▸ **Extracted records**:
- - - -

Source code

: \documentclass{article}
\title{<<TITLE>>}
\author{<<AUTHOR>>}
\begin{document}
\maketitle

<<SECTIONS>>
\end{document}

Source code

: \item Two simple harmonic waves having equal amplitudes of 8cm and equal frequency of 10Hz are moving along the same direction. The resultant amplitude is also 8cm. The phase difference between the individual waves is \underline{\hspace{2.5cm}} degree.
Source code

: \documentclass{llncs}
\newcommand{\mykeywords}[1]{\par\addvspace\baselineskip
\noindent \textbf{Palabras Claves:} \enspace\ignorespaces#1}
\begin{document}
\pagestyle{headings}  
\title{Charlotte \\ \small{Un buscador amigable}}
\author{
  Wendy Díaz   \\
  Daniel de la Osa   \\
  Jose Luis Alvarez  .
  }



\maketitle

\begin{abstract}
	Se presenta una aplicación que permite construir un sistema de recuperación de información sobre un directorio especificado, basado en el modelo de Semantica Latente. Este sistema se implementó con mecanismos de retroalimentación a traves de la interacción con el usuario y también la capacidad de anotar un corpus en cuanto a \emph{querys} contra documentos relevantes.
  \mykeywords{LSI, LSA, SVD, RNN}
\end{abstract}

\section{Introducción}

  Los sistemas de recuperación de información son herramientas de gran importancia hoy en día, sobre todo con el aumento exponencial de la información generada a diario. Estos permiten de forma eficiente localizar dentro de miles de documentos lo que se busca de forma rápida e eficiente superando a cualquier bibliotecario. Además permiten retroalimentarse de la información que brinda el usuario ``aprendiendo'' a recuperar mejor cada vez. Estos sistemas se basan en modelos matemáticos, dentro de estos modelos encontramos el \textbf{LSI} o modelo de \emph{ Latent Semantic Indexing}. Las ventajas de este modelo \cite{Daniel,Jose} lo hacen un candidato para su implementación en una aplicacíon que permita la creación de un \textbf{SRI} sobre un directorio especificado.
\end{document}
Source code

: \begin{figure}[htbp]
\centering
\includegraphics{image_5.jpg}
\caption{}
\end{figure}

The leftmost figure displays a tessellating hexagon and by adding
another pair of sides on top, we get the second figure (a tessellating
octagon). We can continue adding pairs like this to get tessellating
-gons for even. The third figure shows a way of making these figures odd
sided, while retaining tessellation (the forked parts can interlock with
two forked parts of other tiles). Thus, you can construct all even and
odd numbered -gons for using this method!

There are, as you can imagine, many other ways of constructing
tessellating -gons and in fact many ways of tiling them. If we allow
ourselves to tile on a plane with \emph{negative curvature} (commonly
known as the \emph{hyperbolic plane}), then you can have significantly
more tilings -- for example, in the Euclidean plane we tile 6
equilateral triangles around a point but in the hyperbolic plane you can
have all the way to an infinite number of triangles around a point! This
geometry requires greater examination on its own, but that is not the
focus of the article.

- - - -

▸ **What you need to do**: How many lines in the listing above contain "begin"? Give the number and nothing else.

▸ **Result**: 4